In a moment, it too was gone.

Alex was already in bed when Joe let himself back into the room. His heart was still beating hard. He’d called for Malachai after the apparition, but the demon had told him nothing. “I told you, more than I are watching this unravel,” was all the stubborn creature would say.

Joe brushed his teeth, pulled on a pair of shorts and slipped into the bed. Alex’s eyes were closed when he turned out the light.

“You asleep?” he whispered.

“Not quite,” came the blurry reply.

“Can I ask you something?”

“Mmmm-hmm.”

“Have you seen any ghosts since you’ve been with me?”
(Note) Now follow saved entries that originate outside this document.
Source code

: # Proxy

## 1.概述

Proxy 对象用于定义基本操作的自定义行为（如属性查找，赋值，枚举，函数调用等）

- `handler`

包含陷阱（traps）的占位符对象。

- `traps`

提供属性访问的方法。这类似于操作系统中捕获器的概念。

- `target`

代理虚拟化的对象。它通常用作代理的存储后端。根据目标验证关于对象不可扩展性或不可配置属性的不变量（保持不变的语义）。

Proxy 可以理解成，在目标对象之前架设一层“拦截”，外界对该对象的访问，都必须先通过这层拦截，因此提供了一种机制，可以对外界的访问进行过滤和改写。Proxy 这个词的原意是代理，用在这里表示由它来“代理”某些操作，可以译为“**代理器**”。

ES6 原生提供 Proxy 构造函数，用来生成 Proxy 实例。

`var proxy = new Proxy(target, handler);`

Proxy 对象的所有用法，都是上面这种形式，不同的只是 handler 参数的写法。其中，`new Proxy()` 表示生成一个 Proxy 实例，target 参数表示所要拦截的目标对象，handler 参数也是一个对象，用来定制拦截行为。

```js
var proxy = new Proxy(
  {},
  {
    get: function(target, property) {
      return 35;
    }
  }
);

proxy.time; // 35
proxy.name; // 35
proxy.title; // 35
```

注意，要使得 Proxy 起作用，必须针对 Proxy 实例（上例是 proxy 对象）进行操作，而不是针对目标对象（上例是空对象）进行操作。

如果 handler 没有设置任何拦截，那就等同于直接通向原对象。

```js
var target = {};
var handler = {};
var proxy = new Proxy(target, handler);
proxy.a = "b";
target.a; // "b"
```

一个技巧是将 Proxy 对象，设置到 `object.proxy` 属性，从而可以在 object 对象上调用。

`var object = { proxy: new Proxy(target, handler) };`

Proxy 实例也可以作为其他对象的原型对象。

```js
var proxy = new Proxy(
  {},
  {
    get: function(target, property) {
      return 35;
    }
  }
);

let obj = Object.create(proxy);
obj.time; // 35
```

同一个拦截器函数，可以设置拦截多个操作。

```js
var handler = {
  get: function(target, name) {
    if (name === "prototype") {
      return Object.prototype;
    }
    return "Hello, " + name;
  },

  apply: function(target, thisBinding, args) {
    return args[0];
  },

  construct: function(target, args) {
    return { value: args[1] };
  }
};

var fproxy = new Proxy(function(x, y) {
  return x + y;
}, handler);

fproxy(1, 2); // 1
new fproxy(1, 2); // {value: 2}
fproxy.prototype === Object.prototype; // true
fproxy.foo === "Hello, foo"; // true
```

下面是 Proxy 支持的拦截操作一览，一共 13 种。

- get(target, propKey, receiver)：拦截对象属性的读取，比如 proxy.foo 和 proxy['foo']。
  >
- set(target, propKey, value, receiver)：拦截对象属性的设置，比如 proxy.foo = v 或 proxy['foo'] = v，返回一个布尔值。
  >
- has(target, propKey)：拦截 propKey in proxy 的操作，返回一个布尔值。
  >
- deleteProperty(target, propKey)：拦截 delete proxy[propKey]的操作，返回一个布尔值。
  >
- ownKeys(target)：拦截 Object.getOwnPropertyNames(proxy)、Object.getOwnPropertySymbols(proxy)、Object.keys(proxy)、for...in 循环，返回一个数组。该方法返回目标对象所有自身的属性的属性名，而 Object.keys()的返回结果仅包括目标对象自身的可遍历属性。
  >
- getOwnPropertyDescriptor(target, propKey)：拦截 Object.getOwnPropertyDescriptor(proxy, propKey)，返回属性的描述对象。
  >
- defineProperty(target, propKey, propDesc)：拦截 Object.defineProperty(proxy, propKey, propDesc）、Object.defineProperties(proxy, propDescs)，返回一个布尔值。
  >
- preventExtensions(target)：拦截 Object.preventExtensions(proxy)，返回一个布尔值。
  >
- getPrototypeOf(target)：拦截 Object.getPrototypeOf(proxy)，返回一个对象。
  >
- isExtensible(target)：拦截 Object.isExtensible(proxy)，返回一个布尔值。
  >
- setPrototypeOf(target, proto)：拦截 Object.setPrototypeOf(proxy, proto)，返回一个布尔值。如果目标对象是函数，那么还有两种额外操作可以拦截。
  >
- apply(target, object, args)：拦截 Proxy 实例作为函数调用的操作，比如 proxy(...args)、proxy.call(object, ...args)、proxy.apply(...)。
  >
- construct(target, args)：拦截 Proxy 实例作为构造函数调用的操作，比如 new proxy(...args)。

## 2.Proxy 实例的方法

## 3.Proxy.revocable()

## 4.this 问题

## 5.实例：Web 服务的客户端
“Some,” she admitted. “If I don’t talk to them though, they don’t usually bother with me. In fact, I barely even notice them anymore unless I really make an effort to. It’s like, they’re there the same as air, ya know? Do you ever think about seeing air?”

“Makes sense.”

“Why. Did you see a ghost?”

Joe was silent. Was the priest a ghost? Had the man in Ogalala been a spectre? “How would I know?”

Alex laughed. “You could see through them, silly.”

“All of them? Didn’t you ever meet a ghost who, what’s the word…”

“Manifested?”

“Yeah. Haven’t you ever met a ghost who manifested so strongly he appeared solid?”

“A couple. Not often. Usually only ones that I talked to a lot. Like, our friendship gave them power or substance or something. Genna was like that. Sometimes I forgot she was dead.”

“Could she lift something physical?”

“I don’t remember her ever trying. But, when I was tied up in the basement, and I called on her and some of my other friends for help…they lifted my bread and water to me. It took all their effort though, I think.”

“Mmmm.”

“What’s up, Joe?”

“I just saw a priest outside smoking.”

“Yeah, so? Jesus never said, ‘Thou shalt not smoke’!”

“He told me ‘they’re coming,’ like that guy at the diner. Then it was like he disappeared into thin air.”

“You saw him disappear?”

“Not exactly. He was right behind me, and then when I turned around, he was gone.”

“So he walks fast.”

“No way,” Joe insisted. “No way he could have gotten out of sight that fast. He said something, I turned around, and he was gone.”